Bioblog: Stadsnatuur
Mensen zijn eerder geneigd om de natuur te beschermen als ze zelf positieve ervaringen met beesten of planten hebben. Daar heb je als natuurbeschermer meteen een probleem, want de meeste mensen wonen in de stad.
De meeste beesten die je in de stad tegenkomt, zijn helemaam niet zo positief. Het zijn honden, meeuwen, duiven, ratten, kakkerlakken en andere plagen. De Pigeon Paradox, heet dat in een recent artikel in Conservation Biology.
Volgens de auteurs valt er veel meer te behalen met het verbeteren van de stadsnatuur dan met het beschermen van obscure oerwoudjes. De stadsjungle zou namelijk de kraamkamer voor toekomstige natuurbeschermers kunnen zijn. 'Beter één stadsvogel in de hand dan duizend op Discovery Channel', schrijven ze.
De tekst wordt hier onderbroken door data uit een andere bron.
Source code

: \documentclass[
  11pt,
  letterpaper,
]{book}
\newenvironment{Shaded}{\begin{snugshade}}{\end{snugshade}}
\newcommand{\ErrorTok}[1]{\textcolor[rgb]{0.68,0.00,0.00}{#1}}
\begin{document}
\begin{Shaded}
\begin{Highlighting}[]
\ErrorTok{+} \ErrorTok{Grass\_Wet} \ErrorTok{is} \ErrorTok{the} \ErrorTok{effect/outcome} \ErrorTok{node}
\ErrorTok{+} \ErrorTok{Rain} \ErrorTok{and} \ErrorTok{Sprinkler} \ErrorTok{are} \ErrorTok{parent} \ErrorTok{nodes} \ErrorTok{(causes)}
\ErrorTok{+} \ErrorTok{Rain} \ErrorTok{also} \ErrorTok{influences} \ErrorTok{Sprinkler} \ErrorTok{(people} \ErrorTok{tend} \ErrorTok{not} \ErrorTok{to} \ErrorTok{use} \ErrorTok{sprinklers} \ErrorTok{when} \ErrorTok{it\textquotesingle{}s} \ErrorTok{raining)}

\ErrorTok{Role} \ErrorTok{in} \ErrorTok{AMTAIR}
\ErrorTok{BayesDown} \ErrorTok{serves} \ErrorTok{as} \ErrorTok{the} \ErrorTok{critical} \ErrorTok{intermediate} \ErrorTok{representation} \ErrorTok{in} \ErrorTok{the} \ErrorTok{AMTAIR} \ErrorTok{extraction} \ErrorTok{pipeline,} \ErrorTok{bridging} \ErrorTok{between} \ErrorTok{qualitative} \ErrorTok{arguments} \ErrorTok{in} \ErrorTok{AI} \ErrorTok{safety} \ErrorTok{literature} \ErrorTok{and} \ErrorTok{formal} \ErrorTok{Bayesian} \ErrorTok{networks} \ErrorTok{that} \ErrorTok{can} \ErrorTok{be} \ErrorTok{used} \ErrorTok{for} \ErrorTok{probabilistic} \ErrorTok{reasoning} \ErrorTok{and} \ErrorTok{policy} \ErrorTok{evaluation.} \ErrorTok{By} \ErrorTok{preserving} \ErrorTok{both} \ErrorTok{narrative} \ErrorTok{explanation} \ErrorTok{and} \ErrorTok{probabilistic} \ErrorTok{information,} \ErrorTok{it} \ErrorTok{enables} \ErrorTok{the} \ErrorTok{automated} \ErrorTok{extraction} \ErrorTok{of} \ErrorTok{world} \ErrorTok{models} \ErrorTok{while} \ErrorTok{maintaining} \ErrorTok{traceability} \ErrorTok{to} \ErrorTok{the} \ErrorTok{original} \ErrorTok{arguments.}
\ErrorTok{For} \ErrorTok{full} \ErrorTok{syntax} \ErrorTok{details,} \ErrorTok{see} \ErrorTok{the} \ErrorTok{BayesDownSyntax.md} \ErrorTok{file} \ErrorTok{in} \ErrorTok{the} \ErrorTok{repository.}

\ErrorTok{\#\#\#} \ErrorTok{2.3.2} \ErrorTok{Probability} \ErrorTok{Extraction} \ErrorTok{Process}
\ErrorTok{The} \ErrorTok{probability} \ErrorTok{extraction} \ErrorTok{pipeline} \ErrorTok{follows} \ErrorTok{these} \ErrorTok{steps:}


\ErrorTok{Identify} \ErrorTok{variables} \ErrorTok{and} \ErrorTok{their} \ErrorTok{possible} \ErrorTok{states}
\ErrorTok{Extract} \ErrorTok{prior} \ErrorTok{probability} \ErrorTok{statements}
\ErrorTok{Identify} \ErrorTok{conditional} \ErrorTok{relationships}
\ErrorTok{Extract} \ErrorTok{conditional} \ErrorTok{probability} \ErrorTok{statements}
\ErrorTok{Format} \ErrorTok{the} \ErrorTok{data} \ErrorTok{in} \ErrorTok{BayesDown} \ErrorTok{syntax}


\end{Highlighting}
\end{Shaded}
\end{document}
De kerkuilen, wezeltjes, vleermuizen, parkieten en hagedissen die ik in Utrecht tegenkwam, maakten de stad er inderdaad leuker en bijzonderder op, dus ik ben vóór. Met het pleidooi voor het uitzetten van dieren in de stad heb ik minder op, gezien de ervaringen daarmee in de natuur.
Maar als het dan tòch moet, doe dan beesten die de Pigeon Paradox oplossen door de pigeons weg te treiteren. Leiden, mijn nieuwe woonplaats, zou er enorm op vooruit gaan als al die kutmeeuwen ophielden te bestaan. Ik heb mijn favoriete dier om uit te zetten al gevonden: eieretende slangen die onze daken schoonhouden.
2 Reacties:
Ik wil de musjes terug..
Ach ja, moedertje natuur. Eigenlijk maar een suffe doos; tijd voor een extreme makeover dus! Beetje liften hier en daar en men is weer tevreden met onze omgeving, joechei.
Trouwens, de meeste boomknuffelaars komen juist uit een beschermd milieu in de stad. De natuur is helemaal niet zo leuk als je er middenin woont. Als je elke dag een vlaamse gaai hoort wil je 'm echt niet meer beschermen. Nee, dan zijn meeuwen veel mooier.